Dem Bericht zufolge ist der Plan noch nicht von David Cameron, Chef der Konservativen, gebilligt. George Osborne, Camerons Mann für Finanzen, zeigte sich aber zuversichtlich, dass die Tories den Plan vorlegen würden - wenn nicht Premierminister Gordon Brown von der Labour-Partei schneller ist.

Die Tories befürchten, dass Brown sich das Vorhaben zu Eigen machen könnte. Brown versuche derzeit, alle Steuerreduzierungen, die von den Konservativen vorgeschlagen werden, zu unterbieten, heißt es in dem Bericht. Die Tories debattieren derzeit darüber, wie Großbritannien in der globalisierten Welt wettbewerbsfähiger werden kann.

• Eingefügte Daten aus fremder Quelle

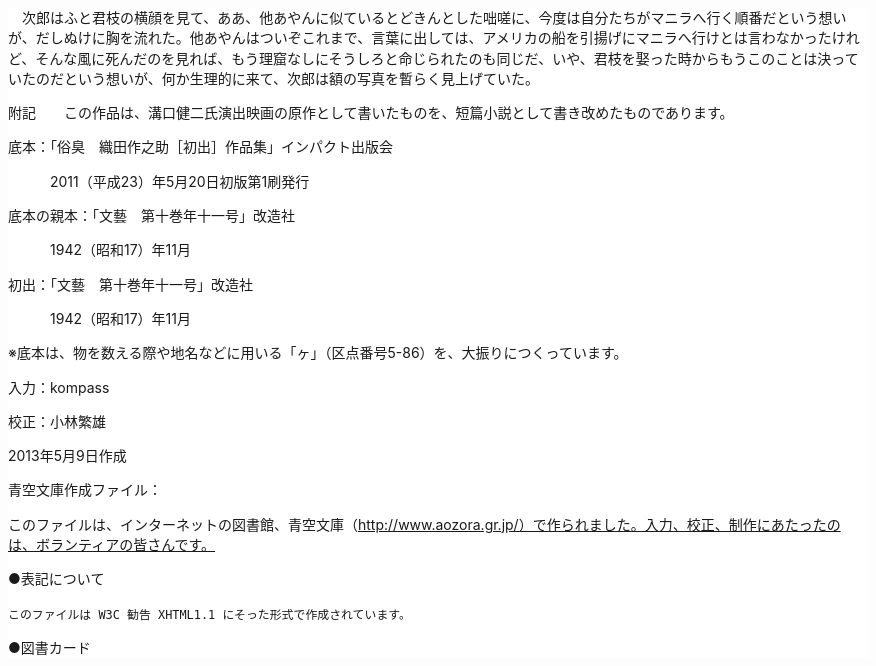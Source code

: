 　次郎はふと君枝の横顔を見て、ああ、他あやんに似ているとどきんとした咄嗟に、今度は自分たちがマニラへ行く順番だという想いが、だしぬけに胸を流れた。他あやんはついぞこれまで、言葉に出しては、アメリカの船を引揚げにマニラへ行けとは言わなかったけれど、そんな風に死んだのを見れば、もう理窟なしにそうしろと命じられたのも同じだ、いや、君枝を娶った時からもうこのことは決っていたのだという想いが、何か生理的に来て、次郎は額の写真を暫らく見上げていた。



附記　　この作品は、溝口健二氏演出映画の原作として書いたものを、短篇小説として書き改めたものであります。













底本：「俗臭　織田作之助［初出］作品集」インパクト出版会

　　　2011（平成23）年5月20日初版第1刷発行

底本の親本：「文藝　第十巻年十一号」改造社

　　　1942（昭和17）年11月

初出：「文藝　第十巻年十一号」改造社

　　　1942（昭和17）年11月

※底本は、物を数える際や地名などに用いる「ヶ」（区点番号5-86）を、大振りにつくっています。

入力：kompass

校正：小林繁雄

2013年5月9日作成

青空文庫作成ファイル：

このファイルは、インターネットの図書館、青空文庫（http://www.aozora.gr.jp/）で作られました。入力、校正、制作にあたったのは、ボランティアの皆さんです。











●表記について


	このファイルは W3C 勧告 XHTML1.1 にそった形式で作成されています。







●図書カード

Unternehmensteuer sollen demnach auf 25 Prozent begrenzt werden, was Mindereinnahmen von rund 4,8 Milliarden Pfund zur Folge hätte. Außerdem soll der maximale Einkommensteuersatz von 40 Prozent künftig erst ab Jahreseinkommen in Höhe von 43.000 Pfund angewendet werden. Bislang gilt die Grenze von 38.335 Pfund.

Trotz der zahlreichen Steuerkürzungen gehen die Tories davon aus, dass die Pläne aufkommensneutral umzusetzen sind. Ein Sprecher der Partei sagte zu SPIEGEL ONLINE, über die Details der Gegenfinanzierung werde noch gesprochen.

Ein Sprecher der Labour-Partei erklärte, auch Brown plane Steuerkürzungen. Es sei ein umfassendes Wahlkampfprogramm in Arbeit, sagte er. Spätestens im Mai 2010 muss in Großbritannien ein neues Parlament gewählt werden. Beobachter rechnen damit, dass die Wahlen womöglich auf diesen Herbst vorgezogen werden. Brown hatte das Amt des Premierministers Ende Juni ohne das Votum der Wähler vom vorzeitig zurückgetretenen Tony Blair übernommen.